__Aim of the exercise__. In the entries that follow, how many lines contain "language"? Answer with the number only.

....

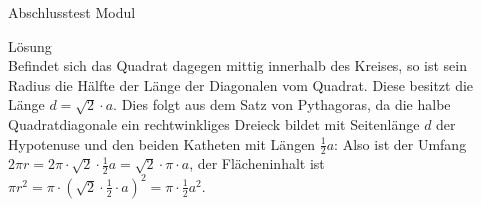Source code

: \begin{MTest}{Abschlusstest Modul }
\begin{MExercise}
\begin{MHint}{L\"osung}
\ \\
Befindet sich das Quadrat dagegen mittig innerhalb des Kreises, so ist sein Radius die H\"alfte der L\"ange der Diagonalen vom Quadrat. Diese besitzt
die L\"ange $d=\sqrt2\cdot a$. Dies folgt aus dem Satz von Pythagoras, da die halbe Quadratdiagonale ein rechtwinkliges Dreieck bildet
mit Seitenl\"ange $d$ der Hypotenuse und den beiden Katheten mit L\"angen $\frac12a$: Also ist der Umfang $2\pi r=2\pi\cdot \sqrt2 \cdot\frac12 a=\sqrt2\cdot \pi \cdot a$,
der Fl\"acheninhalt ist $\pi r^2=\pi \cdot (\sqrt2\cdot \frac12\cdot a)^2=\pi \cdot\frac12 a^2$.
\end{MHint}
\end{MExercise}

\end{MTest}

....

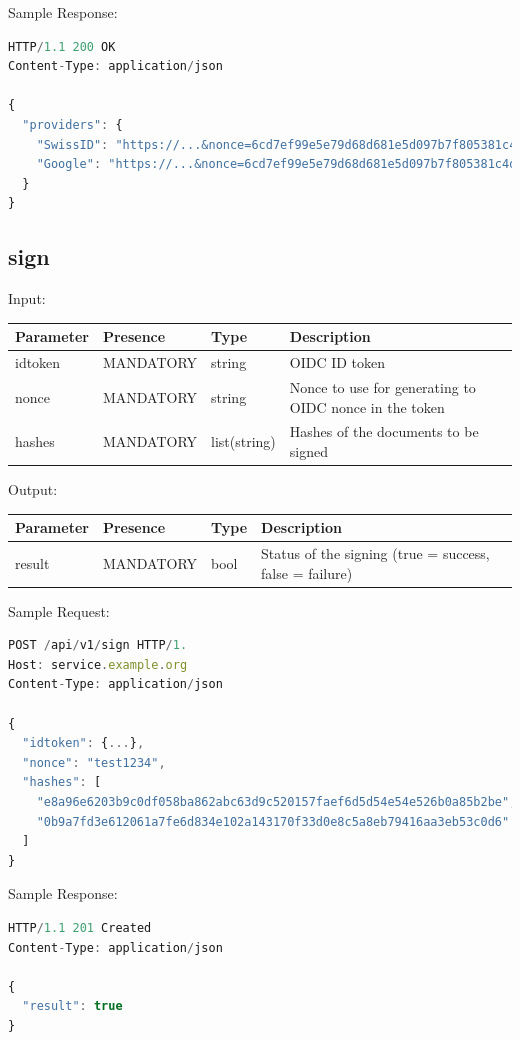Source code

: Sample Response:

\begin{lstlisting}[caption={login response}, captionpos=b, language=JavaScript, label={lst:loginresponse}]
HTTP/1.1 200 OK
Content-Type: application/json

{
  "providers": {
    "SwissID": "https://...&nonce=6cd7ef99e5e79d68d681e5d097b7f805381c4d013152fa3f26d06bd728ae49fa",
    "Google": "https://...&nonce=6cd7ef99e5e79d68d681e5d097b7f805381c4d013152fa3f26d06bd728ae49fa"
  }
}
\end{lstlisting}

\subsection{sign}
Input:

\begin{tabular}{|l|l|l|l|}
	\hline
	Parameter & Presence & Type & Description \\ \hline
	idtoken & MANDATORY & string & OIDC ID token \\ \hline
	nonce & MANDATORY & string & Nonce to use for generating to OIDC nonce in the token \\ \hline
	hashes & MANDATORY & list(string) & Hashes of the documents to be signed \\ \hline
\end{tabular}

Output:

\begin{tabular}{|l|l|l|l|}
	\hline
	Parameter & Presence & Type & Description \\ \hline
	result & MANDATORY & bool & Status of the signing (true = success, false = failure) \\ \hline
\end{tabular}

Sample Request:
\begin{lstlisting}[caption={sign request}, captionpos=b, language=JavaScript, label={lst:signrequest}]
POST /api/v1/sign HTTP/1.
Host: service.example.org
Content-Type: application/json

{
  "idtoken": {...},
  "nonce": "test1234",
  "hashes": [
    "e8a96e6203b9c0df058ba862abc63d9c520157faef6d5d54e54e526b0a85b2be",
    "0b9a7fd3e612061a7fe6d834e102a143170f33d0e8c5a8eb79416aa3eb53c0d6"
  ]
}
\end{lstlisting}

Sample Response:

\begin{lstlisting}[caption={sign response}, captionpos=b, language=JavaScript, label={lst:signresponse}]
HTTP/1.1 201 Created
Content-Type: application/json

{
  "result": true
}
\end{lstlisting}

....

__Answer for this exercise__. 3